The Ford Focus isn't the only vehicle to have its production increased as a result of Cash for Clunkers. The government trade-in incentive program has resulted in a marked increase in demand for vehicles of all shapes and sizes, prompting many automakers to increase production in order to meet surging demand. But while the Obama Administration will be happy to see vehicles with particularly high MPG ratings on the list - American cars in particular - the top sellers are as diverse as the industry itself.

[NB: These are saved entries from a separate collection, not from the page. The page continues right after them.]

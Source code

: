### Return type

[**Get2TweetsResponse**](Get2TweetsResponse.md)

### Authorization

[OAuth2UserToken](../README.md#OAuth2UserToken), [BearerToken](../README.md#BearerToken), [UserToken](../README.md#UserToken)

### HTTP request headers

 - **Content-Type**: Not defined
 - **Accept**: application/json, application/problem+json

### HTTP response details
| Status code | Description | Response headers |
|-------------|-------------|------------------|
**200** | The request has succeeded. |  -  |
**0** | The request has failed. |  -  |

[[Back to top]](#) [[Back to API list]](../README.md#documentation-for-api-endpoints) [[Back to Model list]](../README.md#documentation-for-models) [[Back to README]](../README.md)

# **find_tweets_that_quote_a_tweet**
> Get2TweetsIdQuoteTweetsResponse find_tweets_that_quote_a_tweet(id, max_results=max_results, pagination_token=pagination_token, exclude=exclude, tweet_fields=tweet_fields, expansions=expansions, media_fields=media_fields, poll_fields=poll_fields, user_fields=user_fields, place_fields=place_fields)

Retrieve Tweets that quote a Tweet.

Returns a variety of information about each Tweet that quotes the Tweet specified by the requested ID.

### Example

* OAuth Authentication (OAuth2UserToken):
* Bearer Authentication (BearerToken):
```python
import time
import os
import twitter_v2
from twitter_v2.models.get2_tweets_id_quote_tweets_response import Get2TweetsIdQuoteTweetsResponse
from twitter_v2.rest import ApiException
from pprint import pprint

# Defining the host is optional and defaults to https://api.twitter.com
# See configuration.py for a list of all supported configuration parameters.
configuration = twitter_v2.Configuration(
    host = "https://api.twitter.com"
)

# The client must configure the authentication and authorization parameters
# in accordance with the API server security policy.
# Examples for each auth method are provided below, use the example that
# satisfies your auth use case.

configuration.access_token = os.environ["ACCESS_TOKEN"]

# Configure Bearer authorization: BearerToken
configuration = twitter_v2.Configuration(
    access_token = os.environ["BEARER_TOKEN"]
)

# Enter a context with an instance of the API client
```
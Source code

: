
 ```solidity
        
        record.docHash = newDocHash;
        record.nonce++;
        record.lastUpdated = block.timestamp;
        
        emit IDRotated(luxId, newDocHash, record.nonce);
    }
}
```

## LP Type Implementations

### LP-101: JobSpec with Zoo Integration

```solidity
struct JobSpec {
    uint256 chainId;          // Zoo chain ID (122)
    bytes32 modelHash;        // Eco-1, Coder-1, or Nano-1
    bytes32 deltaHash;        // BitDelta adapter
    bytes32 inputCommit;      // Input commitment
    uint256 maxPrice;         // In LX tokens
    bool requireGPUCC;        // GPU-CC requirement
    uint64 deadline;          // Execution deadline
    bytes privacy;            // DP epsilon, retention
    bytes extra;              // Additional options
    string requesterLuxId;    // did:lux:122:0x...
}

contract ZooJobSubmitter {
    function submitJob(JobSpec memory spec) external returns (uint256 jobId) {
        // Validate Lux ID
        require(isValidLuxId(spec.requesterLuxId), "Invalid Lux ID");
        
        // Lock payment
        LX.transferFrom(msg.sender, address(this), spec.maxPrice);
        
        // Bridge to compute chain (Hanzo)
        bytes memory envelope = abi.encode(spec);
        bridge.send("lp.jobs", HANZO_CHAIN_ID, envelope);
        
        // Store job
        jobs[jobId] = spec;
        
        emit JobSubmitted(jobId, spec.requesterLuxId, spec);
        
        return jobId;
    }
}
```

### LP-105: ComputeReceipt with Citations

Ford's Escape and Edge crossovers will share increased production runs with the Focus, as will the Ranger pickup and Lincoln's MKX. Ford's Japanese subsidiary is diverting more new Mazda3s and Mazda5 minivans to the United States while increasing local production of the Mazda6. Toyota, whose Corolla is edging out the Focus as the top C4C seller, is increasing production on an unspecified number of vehicles, while extra shifts at Honda's American plants will boost production of the Odyssey, Pilot, Ridgeline, Accord V6, Element and CR-V. Meanwhile, Volkswagen reports increased demand under C4C for diesel Jettas especially, but says that supply is keeping up with demand, and General Motors has announced it is putting 1,350 back to work to keep up with demand for cars like the Chevrolet Cobalt.

[source: Automotive News - subs. req'd | Image: Scott Olson/Getty]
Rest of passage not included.